Photography by Keiko Oikawa


I think I could write the same first paragraph again, funny ol’ weather… We did manage to cook up a lovely barbie for the parents to celebrate Dad’s birthday. They phoned from the next village over 10 minutes away to let us know of their imminent arrival. At that point it was black and raining hard. As they knocked on the door, the sun came out, I poured the water out of the barbecue and refilled it whilst it was still drizzling. Luckily the firelighters caught and the rain abated quite quickly. Got out a tarpaulin and we sat with dry bottoms on the wet grass in the glorious sunshine for the next three hours, so bizarre…

Had some lovely end-of-season asparagus, wrapped in bacon and roasted until brown, drizzled with balsamic glaze, with parmesan flakes, olive oil and warm hollandaise. And to carry on the rich egg sauce thing, main course was the house signature dish of juicy rib eye cooked medium rare on the BBQ with tarragon packed béarnaise, char-grilled jacket potatoes, Greek salad, oven baked fennel and garlic flat mushrooms. And we knocked up a prune, almond and pear tart laced with calvados and more in the custard with clotted cream ice cream to finish the calorific stakes.

I visited milsoms at Kesgrave Hall (the furthest most outpost of the super Dedham family of hotels and restaurants) on the outskirts of Ipswich for the first time. Wow what a hidden gem, amazing setting just off the main north road into the town, nestled in lovely wooded parkland at the bottom of a hill you drive down. And what a dramatic mansion it is, more in the August issue. Terrific food, chic townhouse restaurant meets dining pub and upstairs amazing palatial rooms, luxuriously kitted out with avant-garde but cosseting interiors.

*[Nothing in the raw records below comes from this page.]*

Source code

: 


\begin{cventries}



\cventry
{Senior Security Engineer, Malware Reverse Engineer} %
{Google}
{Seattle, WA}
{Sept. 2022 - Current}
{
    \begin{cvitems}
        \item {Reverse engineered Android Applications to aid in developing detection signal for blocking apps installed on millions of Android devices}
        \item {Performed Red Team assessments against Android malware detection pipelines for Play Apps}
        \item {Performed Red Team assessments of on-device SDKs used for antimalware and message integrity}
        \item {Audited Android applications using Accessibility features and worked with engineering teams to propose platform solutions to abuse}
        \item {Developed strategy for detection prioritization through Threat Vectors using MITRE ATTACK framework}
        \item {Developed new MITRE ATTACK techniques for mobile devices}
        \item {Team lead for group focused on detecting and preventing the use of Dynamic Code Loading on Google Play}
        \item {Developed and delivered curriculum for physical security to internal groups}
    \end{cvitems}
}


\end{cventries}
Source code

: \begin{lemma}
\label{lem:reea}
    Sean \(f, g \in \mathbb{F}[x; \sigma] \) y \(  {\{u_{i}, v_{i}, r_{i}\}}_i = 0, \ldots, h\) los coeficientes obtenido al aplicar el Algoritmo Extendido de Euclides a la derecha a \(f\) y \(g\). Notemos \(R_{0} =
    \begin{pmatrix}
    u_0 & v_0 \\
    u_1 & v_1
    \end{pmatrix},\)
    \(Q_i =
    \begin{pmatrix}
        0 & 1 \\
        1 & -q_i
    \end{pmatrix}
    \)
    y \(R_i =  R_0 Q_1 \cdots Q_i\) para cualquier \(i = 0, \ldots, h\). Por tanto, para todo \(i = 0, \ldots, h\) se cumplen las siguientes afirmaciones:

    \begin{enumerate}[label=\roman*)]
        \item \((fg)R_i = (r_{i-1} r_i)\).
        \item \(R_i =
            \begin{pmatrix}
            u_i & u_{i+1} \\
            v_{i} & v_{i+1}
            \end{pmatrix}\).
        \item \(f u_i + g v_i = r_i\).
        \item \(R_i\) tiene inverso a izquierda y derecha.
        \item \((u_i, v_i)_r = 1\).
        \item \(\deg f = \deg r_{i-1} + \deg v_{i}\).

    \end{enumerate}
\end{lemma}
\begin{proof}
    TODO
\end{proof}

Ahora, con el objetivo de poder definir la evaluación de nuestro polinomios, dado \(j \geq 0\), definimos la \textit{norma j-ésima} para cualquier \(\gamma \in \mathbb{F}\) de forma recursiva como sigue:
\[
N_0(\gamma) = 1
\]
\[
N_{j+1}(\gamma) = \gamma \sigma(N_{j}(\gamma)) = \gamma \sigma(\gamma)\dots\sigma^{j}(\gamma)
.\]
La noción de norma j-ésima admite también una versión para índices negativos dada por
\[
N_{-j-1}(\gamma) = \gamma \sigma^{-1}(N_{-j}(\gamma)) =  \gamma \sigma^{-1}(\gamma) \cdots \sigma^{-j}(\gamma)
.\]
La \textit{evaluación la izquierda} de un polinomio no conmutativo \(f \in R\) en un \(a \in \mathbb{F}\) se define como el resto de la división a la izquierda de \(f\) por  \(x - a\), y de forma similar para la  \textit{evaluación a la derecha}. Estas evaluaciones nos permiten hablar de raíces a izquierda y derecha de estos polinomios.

If you’re going, just remember you can’t book and if you’ve not been before, like milsoms at Dedham, you fill out your own order pad and give the order in at the bar. I lunched with Sue Bunting, their affable marketing manager, who gave me the breath-taking guided tour. Incidentally she is married to one of the Bunting family (who interests around Colchester include the charming Anchor at Nayland - amazing food trail with their kitchen garden and rare breed livestock - as well as the award-winning Carter’s vineyard at Boxted).

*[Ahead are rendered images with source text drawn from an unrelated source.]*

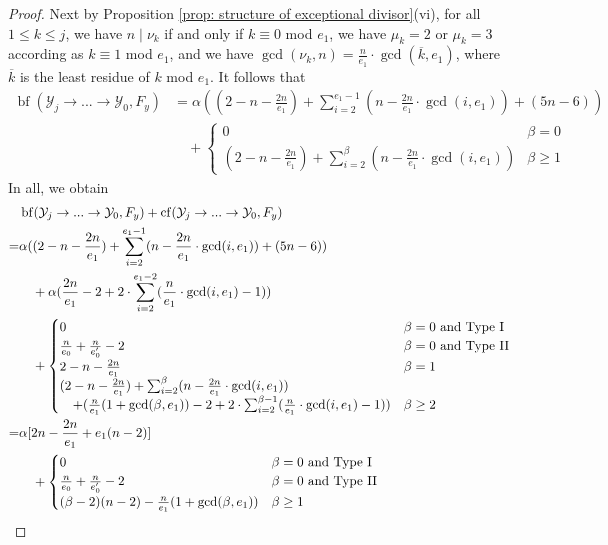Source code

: \documentclass[12pt]{amsart}
\numberwithin{equation}{section}
\theoremstyle{definition}
\renewcommand{\c}[1]{\overline{#1}}
\newcommand{\Y}{\mathcal{Y}}
\newcommand{\tx}[1]{\text{#1}}
\DeclareMathOperator{\blf}{bf}
\DeclareMathOperator{\cf}{cf}
\begin{document}
\begin{proof}
    Next by Proposition \ref{prop: structure of exceptional divisor}(vi), for all $1\leq k\leq j$, we have $n\mid\nu_k$ if and only if $k\equiv 0$ mod $e_1$, we have $\mu_k=2$ or $\mu_k=3$ according as $k\equiv 1$ mod $e_1$, and we have $\gcd(\nu_k,n)=\frac{n}{e_1}\cdot\gcd(\c{k},e_1)$, where $\c{k}$ is the least residue of $k$ mod $e_1$. It follows that
    \begin{align*}
    \blf(\Y_j\to...\to\Y_0,F_y)
    &=\alpha((2-n-\frac{2n}{e_1})+\sum_{i=2}^{e_1-1}(n-\frac{2n}{e_1}\cdot\gcd(i,e_1))+(5n-6))\\
    &\quad+\begin{cases}
    0&\beta=0\\
    (2-n-\frac{2n}{e_1})+\sum_{i=2}^{\beta}(n-\frac{2n}{e_1}\cdot\gcd(i,e_1))&\beta\geq1\end{cases}
    \end{align*}
    In all, we obtain
    \begin{align*}
    &\blf(\Y_j\to...\to\Y_0,F_y)+\cf(\Y_j\to...\to\Y_0,F_y)\\
    =&\alpha((2-n-\frac{2n}{e_1})+\sum_{i=2}^{e_1-1}(n-\frac{2n}{e_1}\cdot\gcd(i,e_1))+(5n-6))\\
    &\quad+\alpha(\frac{2n}{e_1}-2+2\cdot\sum_{i=2}^{e_1-2}(\frac{n}{e_1}\cdot\gcd(i,e_1)-1))\\
    &\quad+\begin{cases}
            0& \beta=0\tx{ and Type I}\\
            \frac{n}{e_0}+\frac{n}{e_0'}-2&\beta=0\tx{ and Type II}\\
            2-n-\frac{2n}{e_1}&\beta=1\\
            (2-n-\frac{2n}{e_1})+\sum_{i=2}^{\beta}(n-\frac{2n}{e_1}\cdot\gcd(i,e_1))&\\
            \quad+(\frac{n}{e_1}(1+\gcd(\beta,e_1))-2+2\cdot\sum_{i=2}^{\beta-1}(\frac{n}{e_1}\cdot\gcd(i,e_1)-1))&\beta\geq 2
    \end{cases}\\
    =&\alpha[2n-\frac{2n}{e_1}+e_1(n-2)]\\
    &\quad+\begin{cases}
            0& \beta=0\tx{ and Type I}\\
            \frac{n}{e_0}+\frac{n}{e_0'}-2&\beta=0\tx{ and Type II}\\
            (\beta-2)(n-2)-\frac{n}{e_1}(1+\gcd(\beta,e_1))&\beta\geq 1
    \end{cases}\qedhere
    \end{align*}
\end{proof}
\end{document}

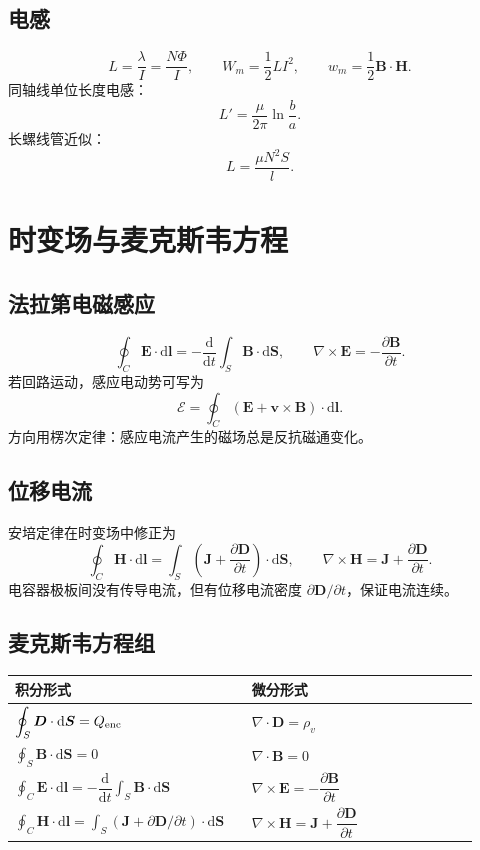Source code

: \documentclass[11pt,a4paper]{ctexart}
\newcommand{\dd}{\mathrm{d}}
\newcommand{\E}{\bm E}
\newcommand{\D}{\bm D}
\newcommand{\B}{\bm B}
\newcommand{\Hf}{\bm H}
\newcommand{\J}{\bm J}
\newcommand{\curl}{\nabla\times}
\newcommand{\divg}{\nabla\cdot}
\begin{document}
\subsection{电感}
\[
L=\frac{\lambda}{I}=\frac{N\Phi}{I},\qquad
W_m=\frac12LI^2,\qquad
w_m=\frac12\B\cdot\Hf.
\]
同轴线单位长度电感：
\[
L'=\frac{\mu}{2\pi}\ln\frac{b}{a}.
\]
长螺线管近似：
\[
L=\frac{\mu N^2S}{l}.
\]

\section{时变场与麦克斯韦方程}
\subsection{法拉第电磁感应}
\[
\oint_C\E\cdot\dd\bm l=-\frac{\dd}{\dd t}\int_S\B\cdot\dd\bm S,\qquad
\curl\E=-\frac{\partial\B}{\partial t}.
\]
若回路运动，感应电动势可写为
\[
\mathcal E=\oint_C(\E+\bm v\times\B)\cdot\dd\bm l.
\]
方向用楞次定律：感应电流产生的磁场总是反抗磁通变化。

\subsection{位移电流}
安培定律在时变场中修正为
\[
\oint_C\Hf\cdot\dd\bm l=\int_S\left(\J+\frac{\partial\D}{\partial t}\right)\cdot\dd\bm S,
\qquad
\curl\Hf=\J+\frac{\partial\D}{\partial t}.
\]
电容器极板间没有传导电流，但有位移电流密度 $\partial\D/\partial t$，保证电流连续。

\subsection{麦克斯韦方程组}
\begin{longtable}{p{0.46\linewidth}p{0.46\linewidth}}
\toprule
积分形式 & 微分形式 \\
\midrule
$\displaystyle \oint_S\D\cdot\dd\bm S=Q_{\rm enc}$ &
$\displaystyle \divg\D=\rho_v$ \\
$\displaystyle \oint_S\B\cdot\dd\bm S=0$ &
$\displaystyle \divg\B=0$ \\
$\displaystyle \oint_C\E\cdot\dd\bm l=-\dfrac{\dd}{\dd t}\int_S\B\cdot\dd\bm S$ &
$\displaystyle \curl\E=-\dfrac{\partial\B}{\partial t}$ \\
$\displaystyle \oint_C\Hf\cdot\dd\bm l=\int_S(\J+\partial\D/\partial t)\cdot\dd\bm S$ &
$\displaystyle \curl\Hf=\J+\dfrac{\partial\D}{\partial t}$ \\
\bottomrule
\end{longtable}
\end{document}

On Saturday, we visited the Suffolk Game and Country Fair at Glemhall Hall near Snape on the A12 (built by the same designer as Hintlesham Hall apparently, lovely building). Great to see the countryside take centre stage, promoting the good things our farmers and rural pursuits bring to the landscape and communities, speaking from a very biased perspective. Amazing retrieve display by the labradors and spaniels from the Suffolk Gundog Club, I am sure the human training had something to do with it but the canine skill on show was enthralling.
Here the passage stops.